Hi Lammps Users,
I have battled with this problem for a while and I was wondering if anyone can help me. I am trying to simulate graphene to calculate its thermal-conductivity. I am currently using the direct-thermostatting method and getting very small values ~23W/mK.
If anyone has any suggestions they would be greatly appreciated.
ter.stat (3.06 KB)
I gave a quick look at your input (try simplifying it as much as possible when requesting help on a mailing list), it looks like you’re using a rather small system (not sure since you haven’t attached the structure, but looking at thermostat regions… ). When using NEMD, size effects can be strong in systems where you have many propagating modes actively contributing to the thermal conductivity (silicon, etc). That’s especially true in graphene where size effects are probably the strongest - some people have even suggested a log divergence of the thermal conductivity wrt sample size. Check the literature for that. I remember a paper where the authors performed NEMD with system length > 1µm : K wasn’t converged yet.

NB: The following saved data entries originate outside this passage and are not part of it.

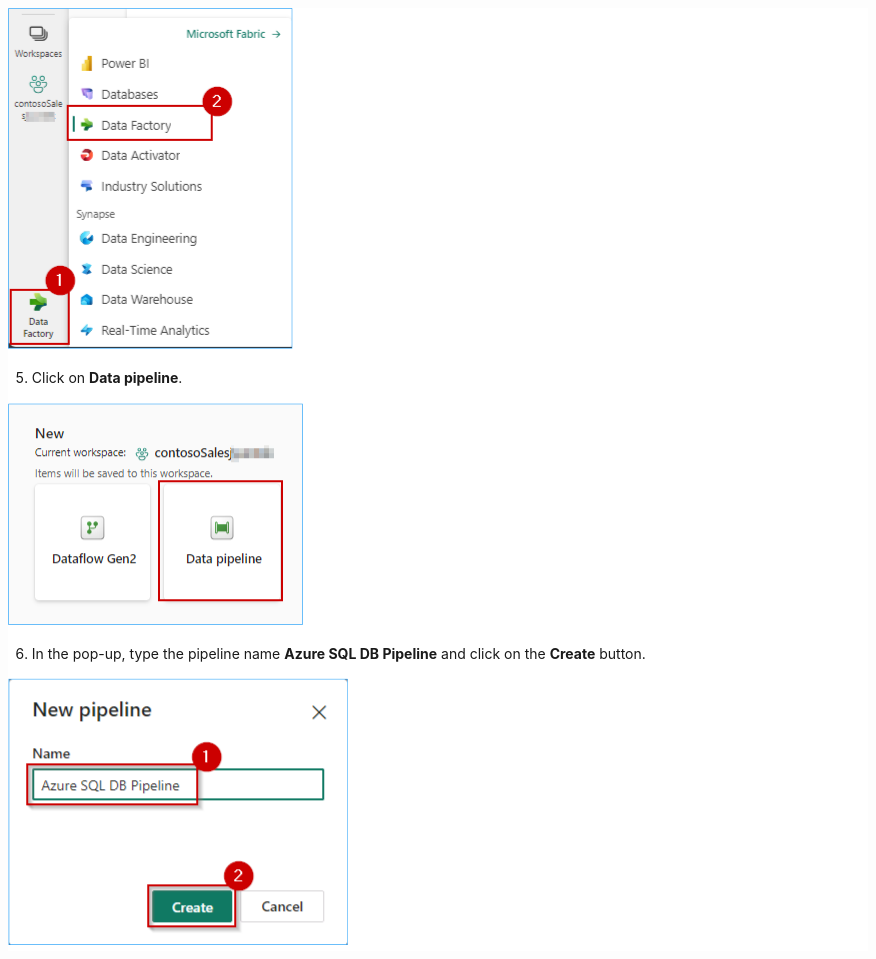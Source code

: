 ![Pipeline.](mediaNew/task-1.3.1.png)

5. Click on **Data pipeline**.

![Pipeline.](mediaNew/task-1.3.2.png)

6. In the pop-up, type the pipeline name **Azure SQL DB Pipeline** and click on the **Create** button.

![Pipeline.](mediaNew/task-1.3.3.png)
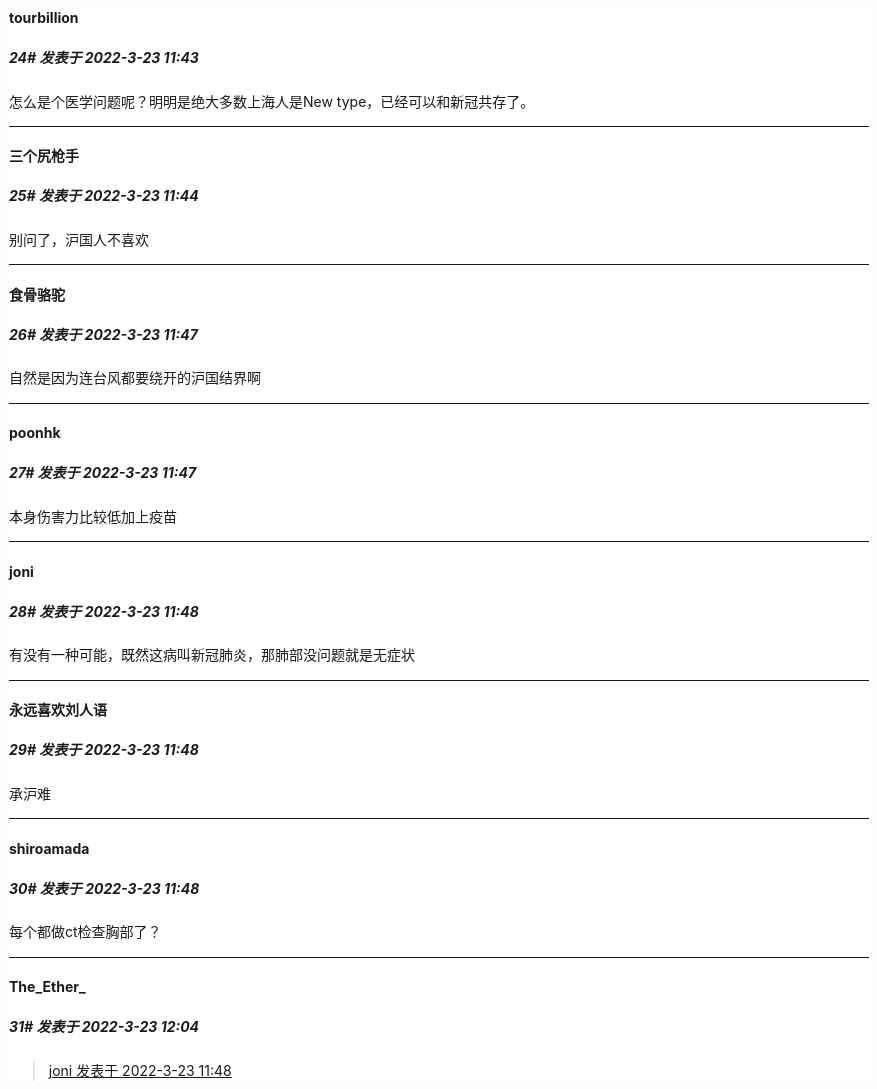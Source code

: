 ####  tourbillion  
##### 24#       发表于 2022-3-23 11:43

怎么是个医学问题呢？明明是绝大多数上海人是New type，已经可以和新冠共存了。

*****

####  三个尻枪手  
##### 25#       发表于 2022-3-23 11:44

别问了，沪国人不喜欢

*****

####  食骨骆驼  
##### 26#       发表于 2022-3-23 11:47

自然是因为连台风都要绕开的沪国结界啊

*****

####  poonhk  
##### 27#       发表于 2022-3-23 11:47

本身伤害力比较低加上疫苗

*****

####  joni  
##### 28#       发表于 2022-3-23 11:48

有没有一种可能，既然这病叫新冠肺炎，那肺部没问题就是无症状

*****

####  永远喜欢刘人语  
##### 29#       发表于 2022-3-23 11:48

承沪难

*****

####  shiroamada  
##### 30#       发表于 2022-3-23 11:48

每个都做ct检查胸部了？



*****

####  The_Ether_  
##### 31#       发表于 2022-3-23 12:04

<blockquote><a href="httphttps://bbs.saraba1st.com/2b/forum.php?mod=redirect&amp;goto=findpost&amp;pid=55153103&amp;ptid=2059471" target="_blank">joni 发表于 2022-3-23 11:48</a>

You may want to perform extrapolation at infinite size (several simulations with different sample sizes in the transport direction), plot the inverse of the thermal conductivity = f(inverse of the system size), and try to extrapolate at 1/L = 0. For many systems (but not all of them), 1/K scales linearly with 1/L.
You can also compare with equilibrium molecular dynamics. Here for graphene and a short-range potential like Tersoff, the heat flux correlation function is typically converged for systems >~ 5000-6000 atoms.
Also, you are performing NPT then equilibration at constant V then sampling. Between the NPT and the constant V equilibration, you should compute the equilibrium lx and ly values. And 100ps is maybe a bit short of a thermalization run.